United Airlines CEO Oscar Munoz pauses while testifying on Capitol Hill in Washington, D.C., Tuesday, before a House Transportation Committee oversight hearing. (Associated Press)

United Airlines CEO Oscar Munoz pauses while testifying on Capitol Hill in Washington, D.C., Tuesday, before a House Transportation Committee oversight hearing. (Associated Press)

Editorial: Back airline promises with consumer protections

By The Herald Editorial Board

Even though United Airlines chief executive Oscar Munoz botched his initial reaction to a United passenger being roughed up, knocked unconscious and dragged off a flight because he refused to give up his seat, the head of the airlines corrected his flight path and said the right words and struck the right tone while speaking during a congressional hearing Tuesday.

Munoz called the incident a “horrible failure” on several levels, as reported by The Washington Post and other media. Munoz admitted to members of the House Committee on Transportation and Infrastructure that during the April 9 incident in which passenger David Dao was removed from Flight 3411 at Chicago’s O’Hare airport:

The airline attempted to seat a United crew on an overbooked flight at the last minute when all passengers had been seated.

It didn’t offer enough compensation to get passengers to volunteer to be bumped from the flight.

And law enforcement shouldn’t have been called in to forcibly remove Dao when security and safety were not at issue.

(Many might also like to know why a law enforcement agency — the Chicago Department of Aviation — agreed to intervene in a situation that didn’t involve safety or security, but that’s another editorial.)

Munoz pledged to the committee members that the incident had prompted a “culture change” and the airline had rewritten its policy, including a rule that bars law enforcement from boarding a flight unless safety or security are threatened, increasing its compensation offer to up to $10,000 in flight vouchers to encourage passengers to give up an overbooked seat and committing to not remove passengers after they’ve been seated.

You can imagine other airline CEOs taking a red pen to copies of their own policies regarding overbooked flights.

But Congress is right in asking for more than promises.

“There will come a day when Americans won’t accept your apology,” Rep. Michael Capuano, D-Massachusetts, said during the hearing.

Rep. Rick Larsen, D-Washington, ranking member of the committee’s aviation subcommittee, criticized United for “making your problem the customer’s problem.”

The 40,000 passengers who were bumped from flights last year are a small fraction of the 929 million who flew, but the Flight 3411 incident points to the perceived divide between the rights of paying customers and the responsibilities of an industry that earned record profits last year.

New rules and legislation should be considered to back up airline promises.
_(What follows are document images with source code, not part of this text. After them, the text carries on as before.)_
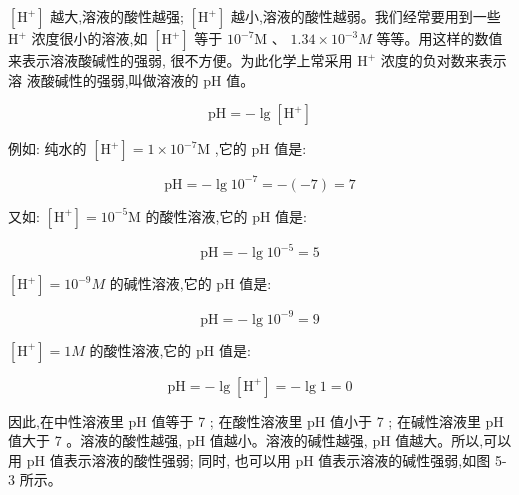 \documentclass[10pt]{article}
\begin{document}
\(\left\lbrack {\mathrm{H}}^{ + }\right\rbrack\) 越大,溶液的酸性越强; \(\left\lbrack {\mathrm{H}}^{ + }\right\rbrack\) 越小,溶液的酸性越弱。我们经常要用到一些 \({\mathrm{H}}^{ + }\) 浓度很小的溶液,如 \(\left\lbrack {\mathrm{H}}^{ + }\right\rbrack\) 等于 \({10}^{-7}\mathrm{M}\) 、 \({1.34} \times {10}^{-3}M\) 等等。用这样的数值来表示溶液酸碱性的强弱, 很不方便。为此化学上常采用 \({\mathrm{H}}^{ + }\) 浓度的负对数来表示溶 液酸碱性的强弱,叫做溶液的 \(\mathrm{{pH}}\) 值。

\[
\mathrm{{pH}} = - \lg \left\lbrack {\mathrm{H}}^{ + }\right\rbrack
\]

例如: 纯水的 \(\left\lbrack {\mathrm{H}}^{ + }\right\rbrack = 1 \times {10}^{-7}\mathrm{M}\) ,它的 \(\mathrm{{pH}}\) 值是:

\[
\mathrm{{pH}} = - \lg {10}^{-7} = - \left( {-7}\right) = 7
\]

又如: \(\left\lbrack {\mathrm{H}}^{ + }\right\rbrack = {10}^{-5}\mathrm{M}\) 的酸性溶液,它的 \(\mathrm{{pH}}\) 值是:

\[
\mathrm{{pH}} = - \lg {10}^{-5} = 5
\]

\(\left\lbrack {\mathrm{H}}^{ + }\right\rbrack = {10}^{-9}M\) 的碱性溶液,它的 \(\mathrm{{pH}}\) 值是:

\[
\mathrm{{pH}} = - \lg {10}^{-9} = 9
\]

\(\left\lbrack {\mathrm{H}}^{ + }\right\rbrack = {1M}\) 的酸性溶液,它的 \(\mathrm{{pH}}\) 值是:

\[
\mathrm{{pH}} = - \lg \left\lbrack {\mathrm{H}}^{ + }\right\rbrack = - \lg 1 = 0
\]

因此,在中性溶液里 \(\mathrm{{pH}}\) 值等于 7 ; 在酸性溶液里 \(\mathrm{{pH}}\) 值小于 7 ; 在碱性溶液里 \(\mathrm{{pH}}\) 值大于 7 。溶液的酸性越强, \(\mathrm{{pH}}\) 值越小。溶液的碱性越强, \(\mathrm{{pH}}\) 值越大。所以,可以用 \(\mathrm{{pH}}\) 值表示溶液的酸性强弱; 同时, 也可以用 \(\mathrm{{pH}}\) 值表示溶液的碱性强弱,如图 5-3 所示。
\end{document}
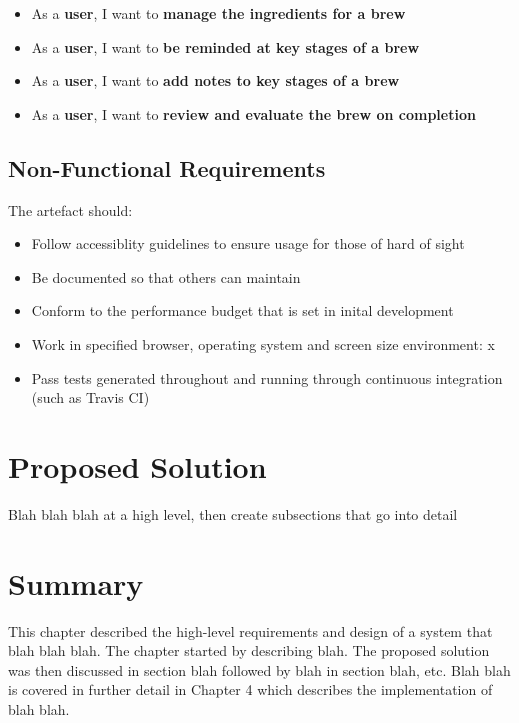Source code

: \begin{itemize}
  \item As a \textbf{user}, I want to \textbf{manage the ingredients for a brew}
  \item As a \textbf{user}, I want to \textbf{be reminded at key stages of a brew}
  \item As a \textbf{user}, I want to \textbf{add notes to key stages of a brew}
  \item As a \textbf{user}, I want to \textbf{review and evaluate the brew on completion}
\end{itemize}

\subsection{Non-Functional Requirements} \label{a-d--requirements--non-functional}

The artefact should:

\begin{itemize}
  \item Follow accessiblity guidelines to ensure usage for those of hard of sight
  \item Be documented so that others can maintain
  \item Conform to the performance budget that is set in inital development
  \item Work in specified browser, operating system and screen size environment: x
  \item Pass tests generated throughout and running through continuous integration (such as Travis CI)
\end{itemize}

\section{Proposed Solution} \label{a-d--proposed-solution}

Blah blah blah at a high level, then create subsections that go into detail




\section{Summary} \label{a-d--summary}

This chapter described the high-level requirements and design of a system that blah blah blah.  The chapter started by describing blah.  The proposed solution was then discussed in section blah followed by blah in section blah, etc.
Blah blah is covered in further detail in Chapter 4 which describes the implementation of blah blah.
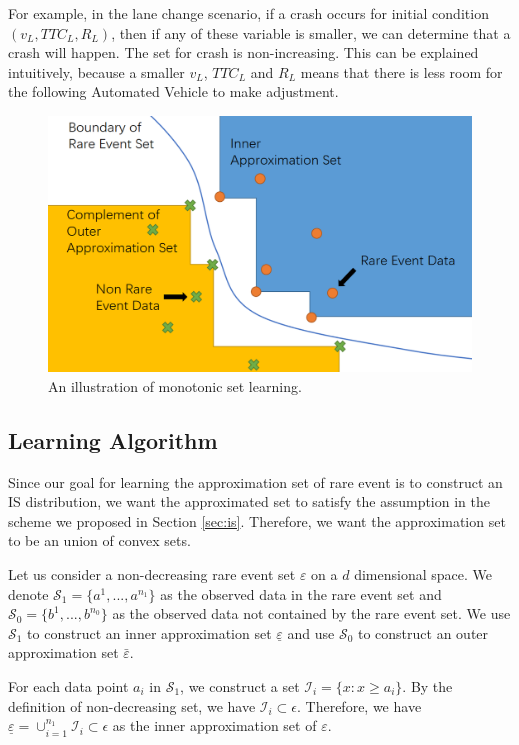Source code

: \documentclass[conference]{IEEEtran}
\begin{document}
For example, in the lane change scenario, if a crash occurs for initial condition $(v_L, TTC_L, R_L)$, then if any of these variable is smaller, we can determine that a crash will happen. The set for crash is non-increasing. This can be explained intuitively, because a smaller $v_L$, $TTC_L$ and $R_L$ means that there is less room for the following Automated Vehicle to make adjustment.

\begin{figure}[t]
	\centering
	\includegraphics[width=0.8\linewidth]{monotonic_figure.png}
	\caption{An illustration of monotonic set learning.}
	\label{fig:mono}
\end{figure}


\subsection{Learning Algorithm}

Since our goal for learning the approximation set of rare event is to construct an IS distribution, we want the approximated set to satisfy the assumption in the scheme we proposed in Section \ref{sec:is}. Therefore, we want the approximation set to be an union of convex sets.

Let us consider a non-decreasing rare event set $\varepsilon $ on a $d$ dimensional space. We denote $\mathcal{S}_1=\{a^1,...,a^{n_1}\}$ as the observed data in the rare event set and $\mathcal{S}_0=\{b^1,...,b^{n_0}\}$ as the observed data not contained by the rare event set. We use $\mathcal{S}_1$ to construct an inner approximation set $\underline{\varepsilon}$ and use $\mathcal{S}_0$ to construct an outer approximation set $\bar{\varepsilon}$. 

For each data point $a_i$ in $\mathcal{S}_1$, we construct a set $\mathcal{I}_i=\{x:x \geq a_i\}$. By the definition of non-decreasing set, we have $\mathcal{I}_i \subset \epsilon$. Therefore, we have $\underline{\varepsilon}= \cup_{i=1}^{n_1} \mathcal{I}_i \subset \epsilon$ as the inner approximation set of $\varepsilon $.
\end{document}

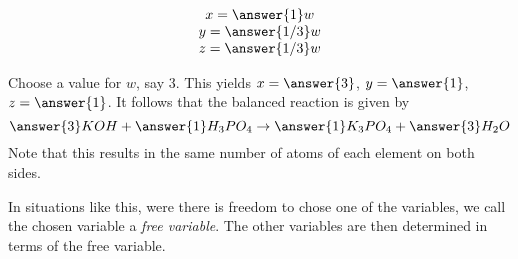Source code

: \documentclass{ximera}
\begin{document}
\begin{exploration}
\begin{example}
\begin{solution}
  \begin{equation*}
    \begin{array}{c}
      x = \answer{1}w \\
      y = \answer{1/3}w \\
      z = \answer{1/3}w \\
    \end{array}
  \end{equation*}

  Choose a value for $w$, say $3$. This yields $x=\answer{3}$, $y=\answer{1}$, $z=\answer{1}$. It follows that the balanced reaction is given by
  \begin{equation*}
    \answer{3}KOH+\answer{1}H_3PO_4\rightarrow \answer{1}K_3PO_4+\answer{3}H_2O
  \end{equation*}
  Note that this results in the same number of atoms of each element
  on both sides.


\begin{remark}

  In situations like this, were there is freedom to chose one of the variables, we call the chosen variable a \emph{free variable}. The other variables are then determined in terms of the free variable.

\end{remark}

\end{solution}

\end{example}

\end{exploration}
\end{document}
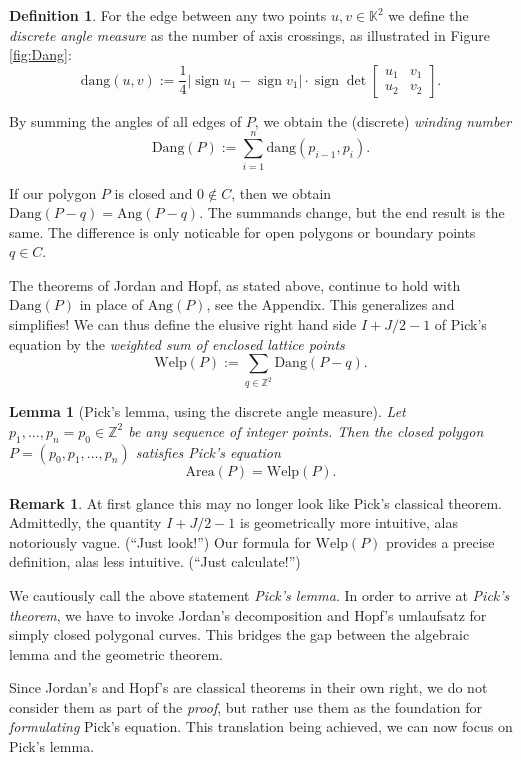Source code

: \documentclass[a4paper]{amsart}
\numberwithin{equation}{section}
\theoremstyle{plain}
\newtheorem{lemma}[theorem]{Lemma}
\theoremstyle{definition}
\newtheorem{definition}[theorem]{Definition}
\newtheorem{remark}[theorem]{Remark}
\newcommand{\Z}{\mathbb{Z}}
\newcommand{\R}{\mathbb{R}}
\newcommand{\K}{\mathbb{K}}
\newcommand{\minus}{\smallsetminus}
\newcommand{\bigabs}[1]{\bigl\lvert #1 \bigr\rvert{}}
\DeclareMathOperator{\sign}{sign}
\newcommand{\Area}{\mathrm{Area}}
\newcommand{\Ang}{\mathrm{Ang}}
\newcommand{\dang}{\mathrm{dang}}
\newcommand{\Dang}{\mathrm{Dang}}
\newcommand{\Welp}{\mathrm{Welp}}
\begin{document}
\begin{definition}
  For the edge between any two points $u,v \in \K^2$
  we define the \emph{discrete angle measure}
  as the number of axis crossings,
  as illustrated in Figure \ref{fig:Dang}:
  \[
    \dang(u,v) :=
    \frac{1}{4} \bigabs{ \sign u_1 - \sign v_1 }
    \cdot \sign \det \begin{bmatrix} u_1 & v_1 \\ u_2 & v_2 \end{bmatrix} .
  \]

  By summing the angles of all edges of $P$,
  we obtain the (discrete) \emph{winding number} %
  \[
  \Dang(P) := \sum_{i=1}^n \dang(p_{i-1},p_i) .
  \]
\end{definition}

If our polygon $P$ is closed and $0 \notin C$,
then we obtain $\Dang(P-q) = \Ang(P-q)$.
The summands change, but the end result is the same.
The difference is only noticable for open polygons
or boundary points $q \in C$.


The theorems of Jordan and Hopf, as stated above, continue
to hold with $\Dang(P)$ in place of $\Ang(P)$, see the Appendix.
This generalizes and simplifies! %
We can thus define the elusive right hand side $I + J/2 - 1$ of Pick's equation
by the \emph{weighted sum of enclosed lattice points}
\[
\Welp(P) := \sum_{q \in \Z^2} \Dang(P-q) .
\]

\begin{lemma}[Pick's lemma, using the discrete angle measure] \label{lem:PickDiscrete}
  Let $p_1,\ldots,p_n=p_0 \in \Z^2$ be any sequence of integer points.
  Then the closed polygon $P = (p_0,p_1,\ldots,p_n)$ satisfies Pick's equation 
  \[
  \Area(P) = \Welp(P) .
  \]
\end{lemma}

\begin{remark}
  At first glance this may no longer look like Pick's classical theorem.
  Admittedly, the quantity $I + J/2 - 1$ is geometrically more intuitive,
  alas notoriously vague. (``Just look!'') %
  Our formula for $\Welp(P)$ provides a precise definition,
  alas less intuitive. (``Just calculate!'')
  
  We cautiously call the above statement \emph{Pick's lemma}.
  In order to arrive at \emph{Pick's theorem},
  we have to invoke Jordan's decomposition and Hopf's umlaufsatz
  for simply closed polygonal curves.
  This bridges the gap between the algebraic lemma
  and the geometric theorem.

  Since Jordan's and Hopf's are classical theorems in their own right,
  we do not consider them as part of the \emph{proof},
  but rather use them as the foundation
  for \emph{formulating} Pick's equation. %
  This translation being achieved, we can now focus on Pick's lemma.
\end{remark}
\end{document}
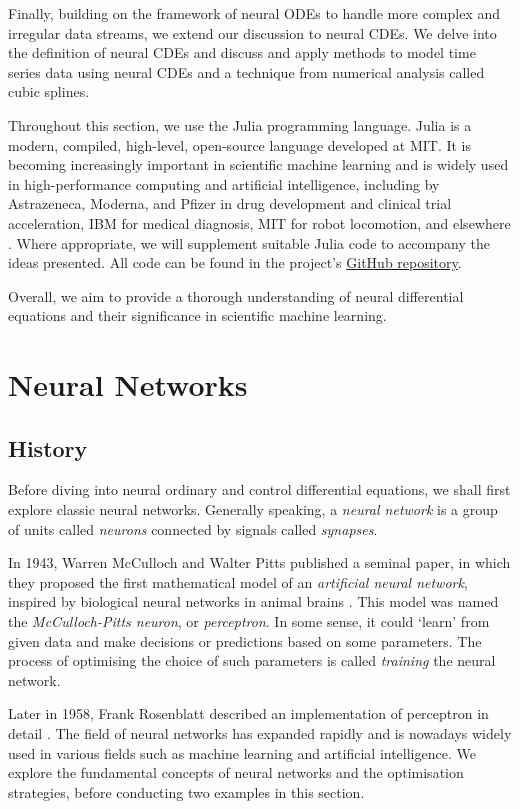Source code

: \documentclass[a4paper,11pt,titlepage]{article}
\theoremstyle{definition}
\theoremstyle{plain}
\theoremstyle{remark}
\begin{document}
Finally, building on the framework of neural ODEs to handle more complex and irregular data streams, we extend our discussion to neural CDEs. We delve into the definition of neural CDEs and discuss and apply methods to model time series data using neural CDEs and a technique from numerical analysis called cubic splines.

Throughout this section, we use the Julia programming language. Julia is a modern, compiled, high-level, open-source language developed at MIT. It is becoming increasingly important in scientific machine learning and is widely used in high-performance computing and artificial intelligence, including by Astrazeneca, Moderna, and Pfizer in drug development and clinical trial acceleration, IBM for medical diagnosis, MIT for robot locomotion, and elsewhere \cite{SciMLSANUM2024}. Where appropriate, we will supplement suitable Julia code to accompany the ideas presented. All code can be found in the project's \href{https://github.com/jaamestaay/M2R-Group-29}{GitHub repository}.

Overall, we aim to provide a thorough understanding of neural differential equations and their significance in scientific machine learning. 

\pagebreak
\section{Neural Networks}
\label{sec:neuralnetworks}
\subsection{History}

Before diving into neural ordinary and control differential equations, we shall first explore classic neural networks. Generally speaking, a \textit{neural network} is a group of units called \textit{neurons} connected by signals called \textit{synapses}.

In 1943, Warren McCulloch and Walter Pitts published a seminal paper, in which they proposed the first mathematical model of an \textit{artificial neural network}, inspired by biological neural networks in animal brains \cite{McCulloch1943}. This model was named the \textit{McCulloch-Pitts neuron}, or \textit{perceptron}. In some sense, it could ‘learn’ from given data and make decisions or predictions based on some parameters. The process of optimising the choice of such parameters is called \textit{training} the neural network.

Later in 1958, Frank Rosenblatt described an implementation of perceptron in detail \cite{Rosenblatt1958}. The field of neural networks has expanded rapidly and is nowadays widely used in various fields such as machine learning and artificial intelligence. We explore the fundamental concepts of neural networks and the optimisation strategies, before conducting two examples in this section.
\end{document}
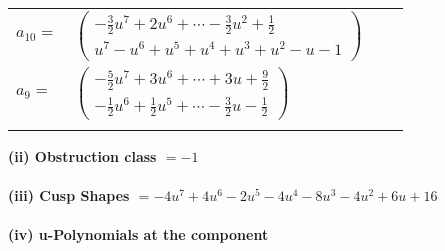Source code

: \documentclass[1p]{elsarticle_modified}
\theoremstyle{definition}
\begin{document}
\begin{tabular}{m{7pt} m{180pt} m{7pt} m{180pt} }
\flushright $a_{10}=$&$\begin{pmatrix}-\frac{3}{2} u^7+2 u^6+\cdots-\frac{3}{2} u^2+\frac{1}{2}\\u^7- u^6+u^5+u^4+u^3+u^2- u-1\end{pmatrix}$ \\
\flushright $a_{9}=$&$\begin{pmatrix}-\frac{5}{2} u^7+3 u^6+\cdots+3 u+\frac{9}{2}\\-\frac{1}{2} u^6+\frac{1}{2} u^5+\cdots-\frac{3}{2} u-\frac{1}{2}\end{pmatrix}$\\&\end{tabular}
\flushleft \textbf{(ii) Obstruction class $= -1$}\\~\\
\flushleft \textbf{(iii) Cusp Shapes $= -4 u^7+4 u^6-2 u^5-4 u^4-8 u^3-4 u^2+6 u+16$}\\~\\
\newpage\renewcommand{\arraystretch}{1}
\flushleft \textbf{(iv) u-Polynomials at the component}\newline \\
\end{document}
Just prior to the Flight 3411 debacle, Larsen and Rep. Peter DeFazio, D-Oregon, introduced the Know Before You Fly Act in March, legislation that would require airlines to disclose charges for baggage and other fees before tickets are purchased. It also would require airlines to outline what services, such as food, hotel vouchers and seats on another airline are offered in the event of mass flight delays and cancelations caused by computer network failures. Tens of thousands of flights, affecting millions of passengers, were grounded because of such failures in 2015 and 2016.

Larsen and DeFazio, the ranking member on the transportation committee, have also asked the head of the Government Accountability Office to review the federal Department of Transportation’s consumer protection rules for airlines.

The letter to the GAO comptroller general notes earlier steps taking by the transportation agency to enhance consumer protections, but criticizes its recent tabling of rulemaking in regard to new passenger protections, following an order by President Trump that has frozen consideration of new regulations throughout the federal government.

Larsen and DeFazio are asking for a study that outlines the Department of Transportation’s consumer protections, how those vary from the policies of airlines, how airline practices toward consumers have changed since rules went into effect, the trends of consumer complaints and how the agency is enforcing its consumer protections.

Airline passengers, of course, can use their ticket purchases to show whether they are impressed by Munoz’s pledges that United has taken seriously what happened aboard Flight 3411, and that it won’t happen again. But stronger legal protections from Congress, rules by agencies and penalties when rules are violated would provide the assurance that it won’t.